SVCS can neither be confirmed nor ruled out by radiographs, but radiographs may show masses or pleural effusions or indirect signs of pulmonary embolism. Plain radiographs are not recommended in emergency situations.[3]  On frontal radiographs, the SVC forms an interface along the upper right mediastinal border that fades above the medial end of the clavicle. A widening of this interface suggests SVC dilatation or a mediastinal mass. A round or oval opacity at the right tracheobronchial angle marks the terminal portion of the azygos vein and is an important landmark for identifying malposition of a central line. An abnormal dilatation of the azygos can be a sign of central venous obstruction.[2]

CT and MRI

In patients with suspected malignancy, CT of the thorax should be performed.[19, 20, 1, 21] A CT scan of the chest is the initial test of choice to determine whether an obstruction is being caused by external compression or a thrombosis. CT can provide more accurate information regarding location of obstruction. In addition, it may help guide attempts at biopsy by mediastinoscopy, bronchoscopy, or percutaneous fine-needle aspiration, as well as provide information on other critical structures, such as the bronchi and the vocal cords.[2]
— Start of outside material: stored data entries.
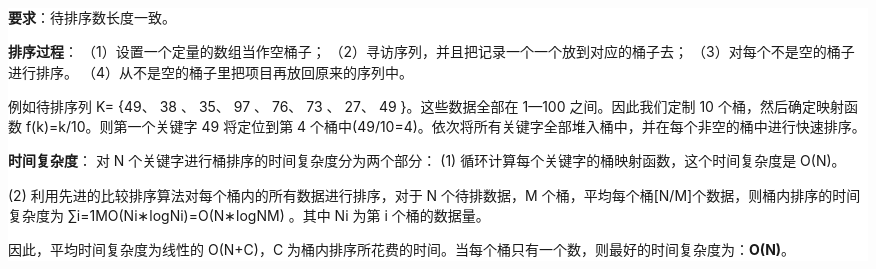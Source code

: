 **要求**：待排序数长度一致。

**排序过程**：
（1）设置一个定量的数组当作空桶子；
（2）寻访序列，并且把记录一个一个放到对应的桶子去；
（3）对每个不是空的桶子进行排序。
（4）从不是空的桶子里把项目再放回原来的序列中。

例如待排序列 K= {49、 38 、 35、 97 、 76、 73 、 27、 49 }。这些数据全部在 1—100 之间。因此我们定制 10 个桶，然后确定映射函数 f(k)=k/10。则第一个关键字 49 将定位到第 4 个桶中(49/10=4)。依次将所有关键字全部堆入桶中，并在每个非空的桶中进行快速排序。

**时间复杂度**：
对 N 个关键字进行桶排序的时间复杂度分为两个部分：
(1) 循环计算每个关键字的桶映射函数，这个时间复杂度是 O(N)。

(2) 利用先进的比较排序算法对每个桶内的所有数据进行排序，对于 N 个待排数据，M 个桶，平均每个桶[N/M]个数据，则桶内排序的时间复杂度为 ∑i=1MO(Ni∗logNi)=O(N∗logNM) 。其中 Ni 为第 i 个桶的数据量。

因此，平均时间复杂度为线性的 O(N+C)，C 为桶内排序所花费的时间。当每个桶只有一个数，则最好的时间复杂度为：**O(N)**。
Diagnosis of SVC thrombosis by CT includes lack of SVC enhancement; intraluminal filling defects or narrowing; and visualization of the collateral vessels. Visualization of the collateral vessels has a reported sensitivity and specificity of 96% and 92%, respectively, for the diagnosis of SVC obstruction.[8, 9]

The modality of choice for SVCS is contrast-enhanced CT with multiple phase imaging. The SVC can be studied during routine contrast-enhanced chest CT. Sonovane et al noted that in their experience, contrast-enhanced CT performed 60-75 seconds after injection of a contrast agent into a peripheral vein achieved excellent uniform enhancement of the SVC. They also note that streak artifacts can be minimized by using diluted contrast material and vascular window settings (window level, 100 HU; window width, 600–700 HU), and that to minimize mixing artifacts, additional delayed acquisition at 60 seconds with limited z-axis coverage over the SVC is often useful when SVC thrombus is a clinical concern[2, 3]
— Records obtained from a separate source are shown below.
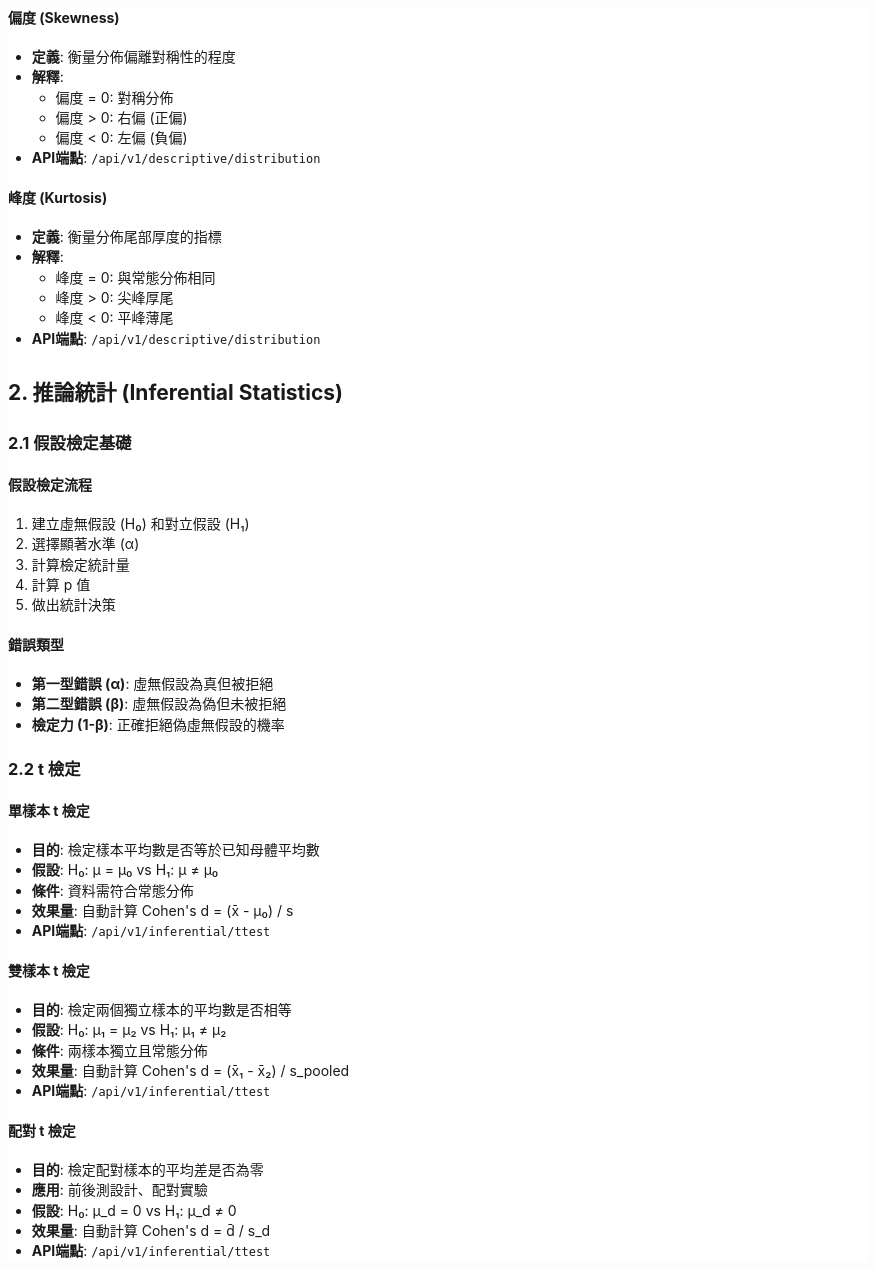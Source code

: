 #### 偏度 (Skewness)
- **定義**: 衡量分佈偏離對稱性的程度
- **解釋**:
  - 偏度 = 0: 對稱分佈
  - 偏度 > 0: 右偏 (正偏)
  - 偏度 < 0: 左偏 (負偏)
- **API端點**: `/api/v1/descriptive/distribution`

#### 峰度 (Kurtosis)
- **定義**: 衡量分佈尾部厚度的指標
- **解釋**:
  - 峰度 = 0: 與常態分佈相同
  - 峰度 > 0: 尖峰厚尾
  - 峰度 < 0: 平峰薄尾
- **API端點**: `/api/v1/descriptive/distribution`

## 2. 推論統計 (Inferential Statistics)

### 2.1 假設檢定基礎

#### 假設檢定流程
1. 建立虛無假設 (H₀) 和對立假設 (H₁)
2. 選擇顯著水準 (α)
3. 計算檢定統計量
4. 計算 p 值
5. 做出統計決策

#### 錯誤類型
- **第一型錯誤 (α)**: 虛無假設為真但被拒絕
- **第二型錯誤 (β)**: 虛無假設為偽但未被拒絕
- **檢定力 (1-β)**: 正確拒絕偽虛無假設的機率

### 2.2 t 檢定

#### 單樣本 t 檢定
- **目的**: 檢定樣本平均數是否等於已知母體平均數
- **假設**: H₀: μ = μ₀ vs H₁: μ ≠ μ₀
- **條件**: 資料需符合常態分佈
- **效果量**: 自動計算 Cohen's d = (x̄ - μ₀) / s
- **API端點**: `/api/v1/inferential/ttest`

#### 雙樣本 t 檢定
- **目的**: 檢定兩個獨立樣本的平均數是否相等
- **假設**: H₀: μ₁ = μ₂ vs H₁: μ₁ ≠ μ₂
- **條件**: 兩樣本獨立且常態分佈
- **效果量**: 自動計算 Cohen's d = (x̄₁ - x̄₂) / s_pooled
- **API端點**: `/api/v1/inferential/ttest`

#### 配對 t 檢定
- **目的**: 檢定配對樣本的平均差是否為零
- **應用**: 前後測設計、配對實驗
- **假設**: H₀: μ_d = 0 vs H₁: μ_d ≠ 0
- **效果量**: 自動計算 Cohen's d = d̄ / s_d
- **API端點**: `/api/v1/inferential/ttest`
Nonenhanced CT can demonstrate SVC duplication, narrowing, and enlargement; central venous catheter position; and calcifications along the SVC.[2]
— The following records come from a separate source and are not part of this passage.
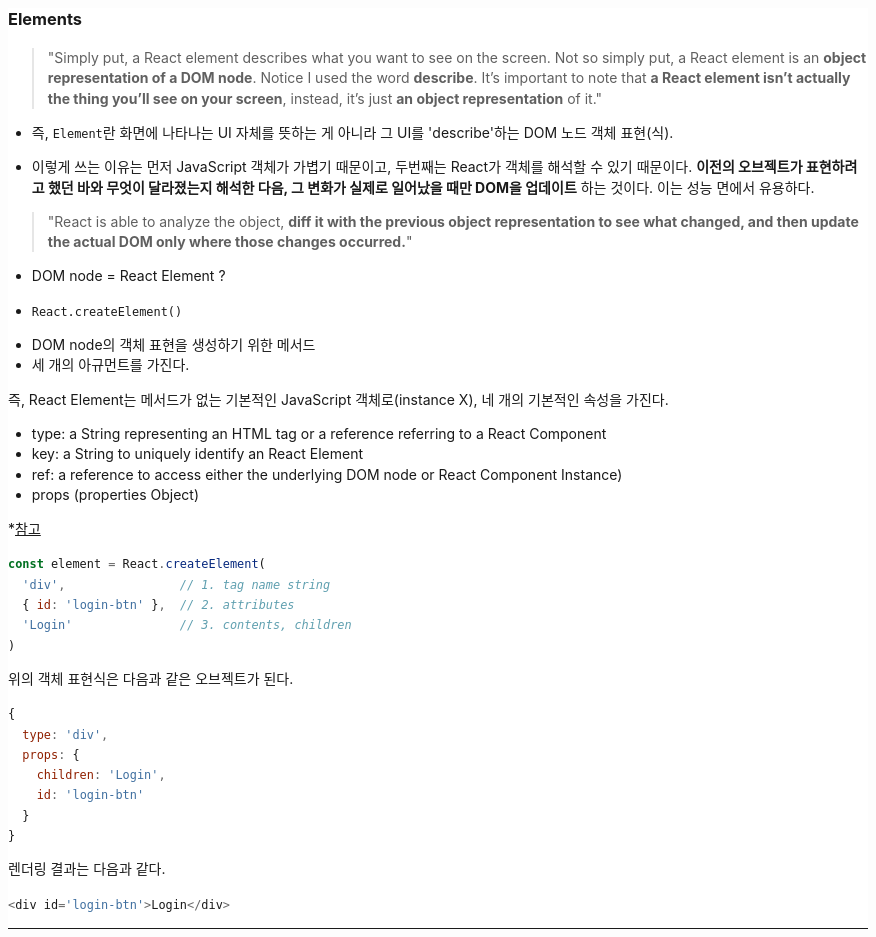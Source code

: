### Elements

> "Simply put, a React element describes what you want to see on the screen. Not so simply put, a React element is an **object representation of a DOM node**. Notice I used the word **describe**. It’s important to note that **a React element isn’t actually the thing you’ll see on your screen**, instead, it’s just **an object representation** of it."

* 즉, `Element`란 화면에 나타나는 UI 자체를 뜻하는 게 아니라 그 UI를 'describe'하는 DOM 노드 객체 표현(식).

* 이렇게 쓰는 이유는 먼저 JavaScript 객체가 가볍기 때문이고, 두번째는 React가 객체를 해석할 수 있기 때문이다. **이전의 오브젝트가 표현하려고 했던 바와 무엇이 달라졌는지 해석한 다음, 그 변화가 실제로 일어났을 때만 DOM을 업데이트** 하는 것이다. 이는 성능 면에서 유용하다.

> "React is able to analyze the object, **diff it with the previous object representation to see what changed, and then update the actual DOM only where those changes occurred.**"

* DOM node = React Element ?

* `React.createElement()`

- DOM node의 객체 표현을 생성하기 위한 메서드
- 세 개의 아규먼트를 가진다.

즉, React Element는 메서드가 없는 기본적인 JavaScript 객체로(instance X), 네 개의 기본적인 속성을 가진다.

* type: a String representing an HTML tag or a reference referring to a React Component
* key: a String to uniquely identify an React Element
* ref: a reference to access either the underlying DOM node or React Component Instance)
* props (properties Object)

*[참고](https://stackoverflow.com/questions/30971395/difference-between-react-component-and-react-element)

```javascript
const element = React.createElement(
  'div',                // 1. tag name string
  { id: 'login-btn' },  // 2. attributes
  'Login'               // 3. contents, children
)
```

위의 객체 표현식은 다음과 같은 오브젝트가 된다.

```javascript
{
  type: 'div',
  props: {
    children: 'Login',
    id: 'login-btn'
  }
}
```

렌더링 결과는 다음과 같다.

```javascript
<div id='login-btn'>Login</div>
```

---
Magnetic resonance venography may be used to image the central veins for patients with allergies to contrast material.[22] If the findings of noninvasive imaging studies are uncertain or if the clinical diagnosis of SVCS is uncertain, venography with contrast medium or carbon dioxide, as well as pressure measurements, are extremely useful. MR venography has been shown to be as sensitive and specific as conventional venography for central venous obstruction. Gadolinium-enhanced MR venography can include static high-resolution first-pass, time-resolved, or steady-state acquisitions.[2]  

Ultrasound

The presence or absence of venous thrombosis must be determined. Acute onset or a change in symptoms suggests acute thrombosis. Ultrasonography is useful for excluding thrombus in the upper extremity, axillary, subclavian, and brachiocephalic veins in most patients. The SVC cannot be directly imaged because of the lack of an adequate acoustic window. SVC patency may be indirectly determined with normal waveforms in the subclavian and brachiocephalic veins.

Venography

Contrast-enhanced venography may be required to exclude central venous thrombosis when ultrasonographic findings are suboptimal or inconclusive. Transesophageal echocardiography may also be used to image the SVC and right atrium.[23]

Tissue diagnosis

Obtaining a tissue diagnosis is the first step in the treatment of patients with SVC syndrome (SVCS) caused by a mediastinal mass. The workup of patients varies according to the patient's age, medical history, and imaging findings. Mediastinal masses may be examined by means of percutaneous biopsy under CT guidance and, occasionally, under ultrasonographic guidance. In certain circumstances, mediastinoscopy is required. Large core samples are needed for patients with suspected lymphoma. Pleural effusions may be aspirated and sent for cytology.